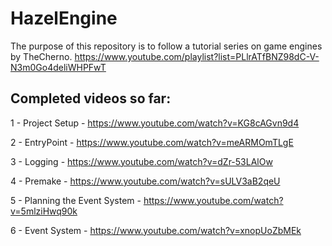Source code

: # HazelEngine
The purpose of this repository is to follow a tutorial series on game engines by TheCherno.  https://www.youtube.com/playlist?list=PLlrATfBNZ98dC-V-N3m0Go4deliWHPFwT


## Completed videos so far:
1 - Project Setup - https://www.youtube.com/watch?v=KG8cAGvn9d4

2 - EntryPoint - https://www.youtube.com/watch?v=meARMOmTLgE

3 - Logging - https://www.youtube.com/watch?v=dZr-53LAlOw

4 - Premake - https://www.youtube.com/watch?v=sULV3aB2qeU

5 - Planning the Event System - https://www.youtube.com/watch?v=5mlziHwq90k

6 - Event System - https://www.youtube.com/watch?v=xnopUoZbMEk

☆ ☆ ☆ ☆ ☆ ☆ ☆

● Work instruction
From the first line to the last, output the data exactly; skip any pictures.

● Answer to this exercise
Source code

: # HazelEngine
The purpose of this repository is to follow a tutorial series on game engines by TheCherno.  https://www.youtube.com/playlist?list=PLlrATfBNZ98dC-V-N3m0Go4deliWHPFwT


## Completed videos so far:
1 - Project Setup - https://www.youtube.com/watch?v=KG8cAGvn9d4

2 - EntryPoint - https://www.youtube.com/watch?v=meARMOmTLgE

3 - Logging - https://www.youtube.com/watch?v=dZr-53LAlOw

4 - Premake - https://www.youtube.com/watch?v=sULV3aB2qeU

5 - Planning the Event System - https://www.youtube.com/watch?v=5mlziHwq90k

6 - Event System - https://www.youtube.com/watch?v=xnopUoZbMEk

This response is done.